┏━━
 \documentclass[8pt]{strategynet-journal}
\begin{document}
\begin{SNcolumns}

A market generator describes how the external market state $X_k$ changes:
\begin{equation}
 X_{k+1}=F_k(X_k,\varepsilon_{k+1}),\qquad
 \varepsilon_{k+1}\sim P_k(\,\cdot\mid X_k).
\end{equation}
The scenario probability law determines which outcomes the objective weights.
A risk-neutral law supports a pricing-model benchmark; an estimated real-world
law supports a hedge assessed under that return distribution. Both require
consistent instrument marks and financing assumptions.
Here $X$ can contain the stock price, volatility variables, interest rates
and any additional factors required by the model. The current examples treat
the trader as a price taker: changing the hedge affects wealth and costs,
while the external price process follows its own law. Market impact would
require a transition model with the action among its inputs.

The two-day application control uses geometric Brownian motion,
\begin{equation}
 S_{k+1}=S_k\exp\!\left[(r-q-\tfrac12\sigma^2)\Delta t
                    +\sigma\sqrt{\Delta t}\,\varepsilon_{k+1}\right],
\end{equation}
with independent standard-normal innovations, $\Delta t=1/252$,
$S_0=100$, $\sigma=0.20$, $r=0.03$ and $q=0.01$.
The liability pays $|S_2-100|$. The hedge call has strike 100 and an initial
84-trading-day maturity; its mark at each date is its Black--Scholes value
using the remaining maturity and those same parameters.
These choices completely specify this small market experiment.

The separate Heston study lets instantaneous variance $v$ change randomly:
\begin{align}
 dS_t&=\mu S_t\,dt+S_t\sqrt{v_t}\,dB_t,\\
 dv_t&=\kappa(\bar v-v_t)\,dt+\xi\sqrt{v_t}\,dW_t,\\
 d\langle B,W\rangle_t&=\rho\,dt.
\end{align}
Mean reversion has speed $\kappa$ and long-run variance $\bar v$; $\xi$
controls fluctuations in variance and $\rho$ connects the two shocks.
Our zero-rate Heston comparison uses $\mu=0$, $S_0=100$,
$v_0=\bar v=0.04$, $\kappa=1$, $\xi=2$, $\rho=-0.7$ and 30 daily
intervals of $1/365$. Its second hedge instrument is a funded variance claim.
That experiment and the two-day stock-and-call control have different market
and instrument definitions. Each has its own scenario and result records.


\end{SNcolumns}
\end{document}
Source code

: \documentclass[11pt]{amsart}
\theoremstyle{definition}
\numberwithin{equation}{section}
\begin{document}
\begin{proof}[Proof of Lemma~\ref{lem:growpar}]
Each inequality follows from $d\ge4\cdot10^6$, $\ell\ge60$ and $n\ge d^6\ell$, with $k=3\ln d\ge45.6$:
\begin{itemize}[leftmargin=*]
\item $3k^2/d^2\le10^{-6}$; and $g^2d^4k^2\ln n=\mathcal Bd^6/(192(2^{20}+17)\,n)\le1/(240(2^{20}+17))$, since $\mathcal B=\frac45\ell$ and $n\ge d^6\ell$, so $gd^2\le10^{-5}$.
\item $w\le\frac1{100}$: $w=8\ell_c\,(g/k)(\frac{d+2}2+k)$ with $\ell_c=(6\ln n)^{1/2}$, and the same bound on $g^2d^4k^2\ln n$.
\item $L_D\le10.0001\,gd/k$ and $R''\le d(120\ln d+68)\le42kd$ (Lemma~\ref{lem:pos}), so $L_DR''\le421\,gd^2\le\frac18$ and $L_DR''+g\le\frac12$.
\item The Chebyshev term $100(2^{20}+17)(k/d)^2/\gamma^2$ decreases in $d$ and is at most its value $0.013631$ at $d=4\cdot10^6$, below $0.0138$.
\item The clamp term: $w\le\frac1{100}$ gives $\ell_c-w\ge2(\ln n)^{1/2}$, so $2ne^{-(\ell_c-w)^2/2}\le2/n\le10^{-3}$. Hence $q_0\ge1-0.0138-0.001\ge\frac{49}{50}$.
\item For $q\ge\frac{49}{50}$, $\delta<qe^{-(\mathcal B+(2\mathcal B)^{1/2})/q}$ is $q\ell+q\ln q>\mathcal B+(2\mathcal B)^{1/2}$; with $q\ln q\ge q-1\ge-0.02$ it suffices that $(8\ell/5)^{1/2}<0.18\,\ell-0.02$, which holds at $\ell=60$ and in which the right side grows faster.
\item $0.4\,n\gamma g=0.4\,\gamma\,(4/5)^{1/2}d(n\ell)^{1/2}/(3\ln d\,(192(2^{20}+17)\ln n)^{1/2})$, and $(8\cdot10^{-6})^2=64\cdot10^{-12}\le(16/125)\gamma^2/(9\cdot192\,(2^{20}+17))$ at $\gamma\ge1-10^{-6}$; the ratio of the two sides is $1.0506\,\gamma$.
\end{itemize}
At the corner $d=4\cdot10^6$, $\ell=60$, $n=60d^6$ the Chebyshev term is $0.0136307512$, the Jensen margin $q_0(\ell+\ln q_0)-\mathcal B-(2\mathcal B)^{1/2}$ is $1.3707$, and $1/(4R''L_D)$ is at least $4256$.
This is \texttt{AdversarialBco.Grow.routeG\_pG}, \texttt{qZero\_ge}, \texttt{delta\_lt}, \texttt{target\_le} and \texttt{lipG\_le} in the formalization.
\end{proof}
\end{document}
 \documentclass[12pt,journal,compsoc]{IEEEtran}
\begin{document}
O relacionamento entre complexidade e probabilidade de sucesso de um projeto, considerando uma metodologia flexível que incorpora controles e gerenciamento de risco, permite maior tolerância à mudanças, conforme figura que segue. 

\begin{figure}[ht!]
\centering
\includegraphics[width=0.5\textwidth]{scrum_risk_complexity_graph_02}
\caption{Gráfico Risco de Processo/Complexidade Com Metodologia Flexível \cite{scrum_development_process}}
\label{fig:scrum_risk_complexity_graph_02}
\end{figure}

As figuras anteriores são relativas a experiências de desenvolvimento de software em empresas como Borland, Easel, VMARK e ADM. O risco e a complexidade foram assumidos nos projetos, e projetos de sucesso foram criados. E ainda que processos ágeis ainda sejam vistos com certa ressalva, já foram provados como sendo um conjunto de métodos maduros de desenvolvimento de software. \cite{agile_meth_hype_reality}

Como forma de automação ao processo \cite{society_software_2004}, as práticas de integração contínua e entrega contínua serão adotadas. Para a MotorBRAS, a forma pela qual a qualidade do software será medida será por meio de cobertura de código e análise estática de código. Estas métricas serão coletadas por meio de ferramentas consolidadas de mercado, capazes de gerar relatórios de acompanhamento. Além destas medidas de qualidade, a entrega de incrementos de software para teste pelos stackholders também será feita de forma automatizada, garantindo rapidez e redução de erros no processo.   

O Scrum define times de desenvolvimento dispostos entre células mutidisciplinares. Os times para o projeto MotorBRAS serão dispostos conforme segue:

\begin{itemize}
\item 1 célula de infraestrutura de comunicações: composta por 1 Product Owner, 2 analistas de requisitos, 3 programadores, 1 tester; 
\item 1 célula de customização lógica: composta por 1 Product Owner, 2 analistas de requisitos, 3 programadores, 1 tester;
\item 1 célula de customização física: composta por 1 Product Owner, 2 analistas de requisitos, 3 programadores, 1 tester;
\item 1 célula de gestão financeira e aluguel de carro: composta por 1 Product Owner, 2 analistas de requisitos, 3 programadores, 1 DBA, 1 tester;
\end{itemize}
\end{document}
┗━━
[PROBLEM DETAILS]:
All of the entries should be output exactly as they appear above.

[RESPONSE TO THE EXERCISE]:
 \documentclass[8pt]{strategynet-journal}
\begin{document}
\begin{SNcolumns}

A market generator describes how the external market state $X_k$ changes:
\begin{equation}
 X_{k+1}=F_k(X_k,\varepsilon_{k+1}),\qquad
 \varepsilon_{k+1}\sim P_k(\,\cdot\mid X_k).
\end{equation}
The scenario probability law determines which outcomes the objective weights.
A risk-neutral law supports a pricing-model benchmark; an estimated real-world
law supports a hedge assessed under that return distribution. Both require
consistent instrument marks and financing assumptions.
Here $X$ can contain the stock price, volatility variables, interest rates
and any additional factors required by the model. The current examples treat
the trader as a price taker: changing the hedge affects wealth and costs,
while the external price process follows its own law. Market impact would
require a transition model with the action among its inputs.

The two-day application control uses geometric Brownian motion,
\begin{equation}
 S_{k+1}=S_k\exp\!\left[(r-q-\tfrac12\sigma^2)\Delta t
                    +\sigma\sqrt{\Delta t}\,\varepsilon_{k+1}\right],
\end{equation}
with independent standard-normal innovations, $\Delta t=1/252$,
$S_0=100$, $\sigma=0.20$, $r=0.03$ and $q=0.01$.
The liability pays $|S_2-100|$. The hedge call has strike 100 and an initial
84-trading-day maturity; its mark at each date is its Black--Scholes value
using the remaining maturity and those same parameters.
These choices completely specify this small market experiment.

The separate Heston study lets instantaneous variance $v$ change randomly:
\begin{align}
 dS_t&=\mu S_t\,dt+S_t\sqrt{v_t}\,dB_t,\\
 dv_t&=\kappa(\bar v-v_t)\,dt+\xi\sqrt{v_t}\,dW_t,\\
 d\langle B,W\rangle_t&=\rho\,dt.
\end{align}
Mean reversion has speed $\kappa$ and long-run variance $\bar v$; $\xi$
controls fluctuations in variance and $\rho$ connects the two shocks.
Our zero-rate Heston comparison uses $\mu=0$, $S_0=100$,
$v_0=\bar v=0.04$, $\kappa=1$, $\xi=2$, $\rho=-0.7$ and 30 daily
intervals of $1/365$. Its second hedge instrument is a funded variance claim.
That experiment and the two-day stock-and-call control have different market
and instrument definitions. Each has its own scenario and result records.


\end{SNcolumns}
\end{document}
Source code

: \documentclass[11pt]{amsart}
\theoremstyle{definition}
\numberwithin{equation}{section}
\begin{document}
\begin{proof}[Proof of Lemma~\ref{lem:growpar}]
Each inequality follows from $d\ge4\cdot10^6$, $\ell\ge60$ and $n\ge d^6\ell$, with $k=3\ln d\ge45.6$:
\begin{itemize}[leftmargin=*]
\item $3k^2/d^2\le10^{-6}$; and $g^2d^4k^2\ln n=\mathcal Bd^6/(192(2^{20}+17)\,n)\le1/(240(2^{20}+17))$, since $\mathcal B=\frac45\ell$ and $n\ge d^6\ell$, so $gd^2\le10^{-5}$.
\item $w\le\frac1{100}$: $w=8\ell_c\,(g/k)(\frac{d+2}2+k)$ with $\ell_c=(6\ln n)^{1/2}$, and the same bound on $g^2d^4k^2\ln n$.
\item $L_D\le10.0001\,gd/k$ and $R''\le d(120\ln d+68)\le42kd$ (Lemma~\ref{lem:pos}), so $L_DR''\le421\,gd^2\le\frac18$ and $L_DR''+g\le\frac12$.
\item The Chebyshev term $100(2^{20}+17)(k/d)^2/\gamma^2$ decreases in $d$ and is at most its value $0.013631$ at $d=4\cdot10^6$, below $0.0138$.
\item The clamp term: $w\le\frac1{100}$ gives $\ell_c-w\ge2(\ln n)^{1/2}$, so $2ne^{-(\ell_c-w)^2/2}\le2/n\le10^{-3}$. Hence $q_0\ge1-0.0138-0.001\ge\frac{49}{50}$.
\item For $q\ge\frac{49}{50}$, $\delta<qe^{-(\mathcal B+(2\mathcal B)^{1/2})/q}$ is $q\ell+q\ln q>\mathcal B+(2\mathcal B)^{1/2}$; with $q\ln q\ge q-1\ge-0.02$ it suffices that $(8\ell/5)^{1/2}<0.18\,\ell-0.02$, which holds at $\ell=60$ and in which the right side grows faster.
\item $0.4\,n\gamma g=0.4\,\gamma\,(4/5)^{1/2}d(n\ell)^{1/2}/(3\ln d\,(192(2^{20}+17)\ln n)^{1/2})$, and $(8\cdot10^{-6})^2=64\cdot10^{-12}\le(16/125)\gamma^2/(9\cdot192\,(2^{20}+17))$ at $\gamma\ge1-10^{-6}$; the ratio of the two sides is $1.0506\,\gamma$.
\end{itemize}
At the corner $d=4\cdot10^6$, $\ell=60$, $n=60d^6$ the Chebyshev term is $0.0136307512$, the Jensen margin $q_0(\ell+\ln q_0)-\mathcal B-(2\mathcal B)^{1/2}$ is $1.3707$, and $1/(4R''L_D)$ is at least $4256$.
This is \texttt{AdversarialBco.Grow.routeG\_pG}, \texttt{qZero\_ge}, \texttt{delta\_lt}, \texttt{target\_le} and \texttt{lipG\_le} in the formalization.
\end{proof}
\end{document}
 \documentclass[12pt,journal,compsoc]{IEEEtran}
\begin{document}
O relacionamento entre complexidade e probabilidade de sucesso de um projeto, considerando uma metodologia flexível que incorpora controles e gerenciamento de risco, permite maior tolerância à mudanças, conforme figura que segue. 

\begin{figure}[ht!]
\centering
\includegraphics[width=0.5\textwidth]{scrum_risk_complexity_graph_02}
\caption{Gráfico Risco de Processo/Complexidade Com Metodologia Flexível \cite{scrum_development_process}}
\label{fig:scrum_risk_complexity_graph_02}
\end{figure}

As figuras anteriores são relativas a experiências de desenvolvimento de software em empresas como Borland, Easel, VMARK e ADM. O risco e a complexidade foram assumidos nos projetos, e projetos de sucesso foram criados. E ainda que processos ágeis ainda sejam vistos com certa ressalva, já foram provados como sendo um conjunto de métodos maduros de desenvolvimento de software. \cite{agile_meth_hype_reality}

Como forma de automação ao processo \cite{society_software_2004}, as práticas de integração contínua e entrega contínua serão adotadas. Para a MotorBRAS, a forma pela qual a qualidade do software será medida será por meio de cobertura de código e análise estática de código. Estas métricas serão coletadas por meio de ferramentas consolidadas de mercado, capazes de gerar relatórios de acompanhamento. Além destas medidas de qualidade, a entrega de incrementos de software para teste pelos stackholders também será feita de forma automatizada, garantindo rapidez e redução de erros no processo.   

O Scrum define times de desenvolvimento dispostos entre células mutidisciplinares. Os times para o projeto MotorBRAS serão dispostos conforme segue:

\begin{itemize}
\item 1 célula de infraestrutura de comunicações: composta por 1 Product Owner, 2 analistas de requisitos, 3 programadores, 1 tester; 
\item 1 célula de customização lógica: composta por 1 Product Owner, 2 analistas de requisitos, 3 programadores, 1 tester;
\item 1 célula de customização física: composta por 1 Product Owner, 2 analistas de requisitos, 3 programadores, 1 tester;
\item 1 célula de gestão financeira e aluguel de carro: composta por 1 Product Owner, 2 analistas de requisitos, 3 programadores, 1 DBA, 1 tester;
\end{itemize}
\end{document}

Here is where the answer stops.